Perils in the Hunt for Serb Prisons

Effort to visit previously unknown Serb-run detention center highlights difficulties investigators face in both locating and inspecting prisons

`YOU can't go. There is fighting," insisted the gun-toting Serbian militiaman manning a barricade in this peaceful, sun-soaked farming village in northeastern Bosnia-Herzegovina.

An attempt by this correspondent and another American reporter to skirt the blockade by taking a dirt road through a cornfield ended in their arrests by the militiaman and his comrades.

They confiscated the journalists' passports and escorted them to the police station in the nearby town of Bjeljina, a two-hour drive from Belgrade.

"These are not journalists. They are enemies doing their criminal deeds," one of the militiamen told a police officer.

The hulking white-haired man, who sported sunglasses and a World War II-vintage Army uniform, then released the reporters and ordered: "Don't ever come back."

The journalists were investigating reports by a half-dozen local Muslim Slavs and a Serbian resident that up to 2,000 non-Serbs are being held in a previously unknown Serb-run detention center in Klis, a tiny hamlet outside Batkovic, three miles from Bjeljina.

"It's an open secret," said one of those interviewed. All said they were too terrified to allow their names to be used. Military denies charges

Vojvoda Djukic, a senior Serbian military leader, denied the charges, saying his forces were holding only two prisoners of war in Bjeljina, one of the first towns on Bosnia-Herzegovina's Muslim Slav-dominated eastern frontier overrun in the four-month-old Serbian offensive to capture territory for a self-declared rump Yugoslavia.

But on returning to Belgrade, this correspondent learned that the International Committee of the Red Cross (ICRC) had confirmed from other Serbian officials the existence of the Klis camp. The Serbian officials had not, however, given their permission for an inspection.

That and the detention of the journalists contravened assurances that Serbian Democratic Party (SDP) leaders have repeatedly given of unhindered access to such facilities to defend themselves against the worldwide outrage ignited by allegations of torture and killings in Serb-run prisons.

Mr. Djukic admitted that he does not always heed the will of SDP President Radovan Karadzic and other party leaders.

Such problems and other hurdles promise to make even more difficult the already marathon investigation the ICRC launched this week into the entire prison camp issue.

Western diplomatic sources said that since worldwide attention focused on the question two weeks ago, Serbian authorities have attempted to rapidly improve conditions at compounds that have been identified by the Western press and ICRC.

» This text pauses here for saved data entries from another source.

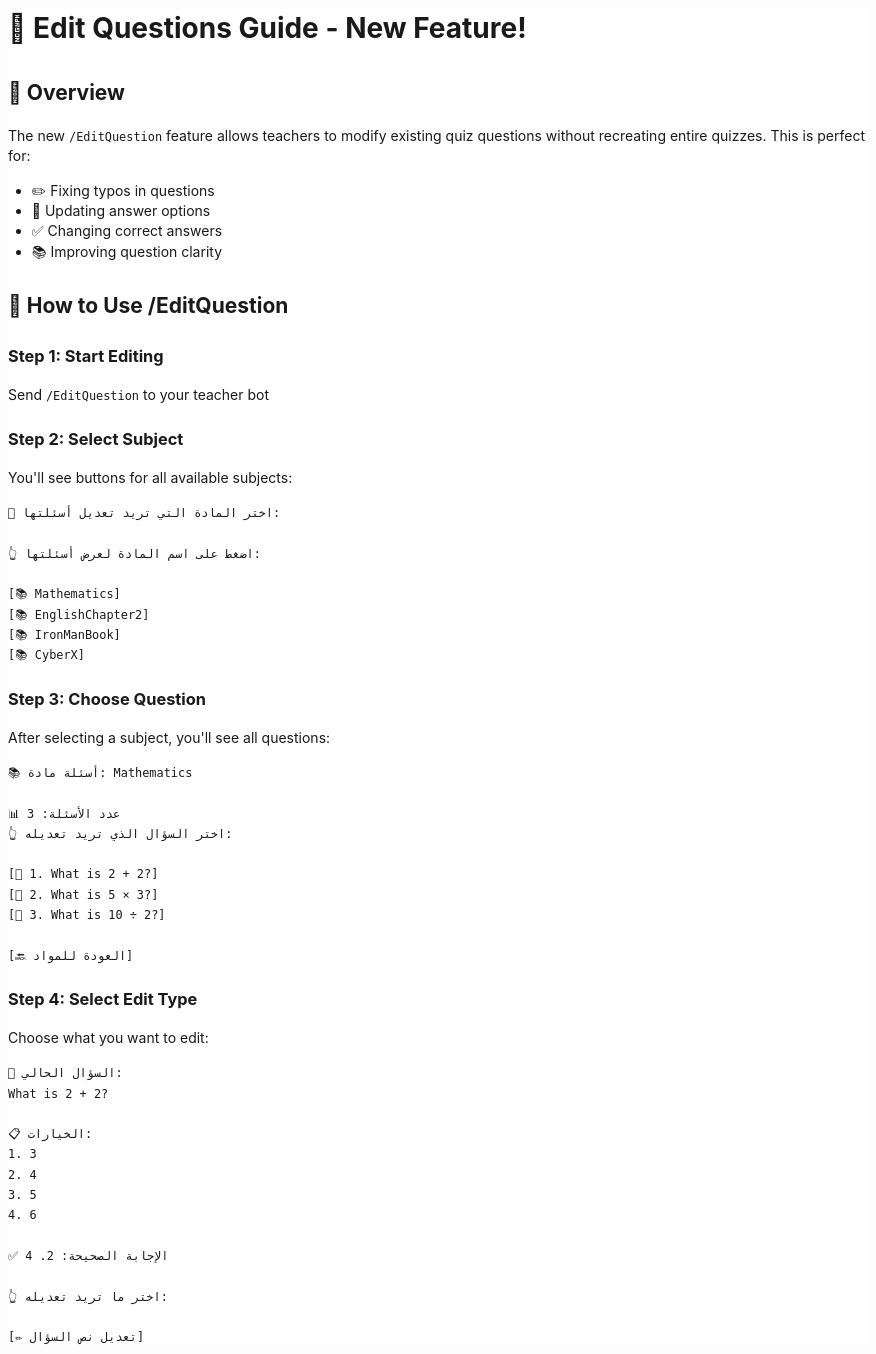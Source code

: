# 📝 Edit Questions Guide - New Feature!

## 🎯 Overview

The new `/EditQuestion` feature allows teachers to modify existing quiz questions without recreating entire quizzes. This is perfect for:
- ✏️ Fixing typos in questions
- 🔄 Updating answer options
- ✅ Changing correct answers
- 📚 Improving question clarity

## 🚀 How to Use /EditQuestion

### Step 1: Start Editing
Send `/EditQuestion` to your teacher bot

### Step 2: Select Subject
You'll see buttons for all available subjects:
```
📝 اختر المادة التي تريد تعديل أسئلتها:

👆 اضغط على اسم المادة لعرض أسئلتها:

[📚 Mathematics]
[📚 EnglishChapter2]
[📚 IronManBook]
[📚 CyberX]
```

### Step 3: Choose Question
After selecting a subject, you'll see all questions:
```
📚 أسئلة مادة: Mathematics

📊 عدد الأسئلة: 3
👆 اختر السؤال الذي تريد تعديله:

[📝 1. What is 2 + 2?]
[📝 2. What is 5 × 3?]
[📝 3. What is 10 ÷ 2?]

[🔙 العودة للمواد]
```

### Step 4: Select Edit Type
Choose what you want to edit:
```
📝 السؤال الحالي:
What is 2 + 2?

📋 الخيارات:
1. 3
2. 4
3. 5
4. 6

✅ الإجابة الصحيحة: 2. 4

👆 اختر ما تريد تعديله:

[✏️ تعديل نص السؤال]
```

But on Wednesday United States Assistant Secretary of State for International Organization Affairs John Bolton said the US has firm evidence that Serbian forces have been moving prisoners from other compounds to prevent them from being questioned or physically examined.

Humanitarian agency sources in Belgrade said they believed Muslim Slav and Croatian forces were doing similar things with their Serbian prisoners.

Another major problem facing the ICRC is determining the locations of detention centers. Many of those alleged by the warring factions have been found not to exist. And as in the case of Klis, there are believed to be numerous unknown locations where prisoners - combatants and civilians - are being held.

Klis does not appear on the list of 105 sites that the Muslim Slav-led Bosnian government charges are Serb-run "concentration camps." Local notoriety

A refugee who fled to Belgrade from the area and said that his brothers were being held in Klis first alerted this correspondent about the camp. Another refugee told a Western diplomat that her parents were imprisoned there.

"Oh, you want to know how to get to the camp," a Batkovic resident replied when asked only to point out the road to Klis.

Those interviewed in the Bjeljina area about the detention center said it was set up on a compound owned by a local agricultural wholesale firm, Semberija.

Most of the inmates, they said, were residents of the northeastern towns of Brcko and Brezovo Polje who were first incarcerated in other camps before being moved to Klis.

Several said they had learned of its existence from Semberjia employees. Others said they had relatives imprisoned there.

"My son is being kept there," said a Muslim Slav woman, choking back sobs. "A guard came to tell me. He personally brought a note from my son and told me my boy was there." She said she and a sympathetic Serbian friend tried three weeks ago to bring her son some food, but they were turned back by the Serbian militiamen at the Batkovic checkpoint.

The woman said her son had been staying with relatives in Brezovo Polje and was captured when the town was surrounded at the beginning of the war by Serbian forces, who took away all of the non-Serbs in an "ethnic cleansing" operation.

Those interviewed said they knew little of the conditions in the Klis camp. Several reported hearing from guards that prisoners received insufficient quantities of food and that they were allowed to wash periodically.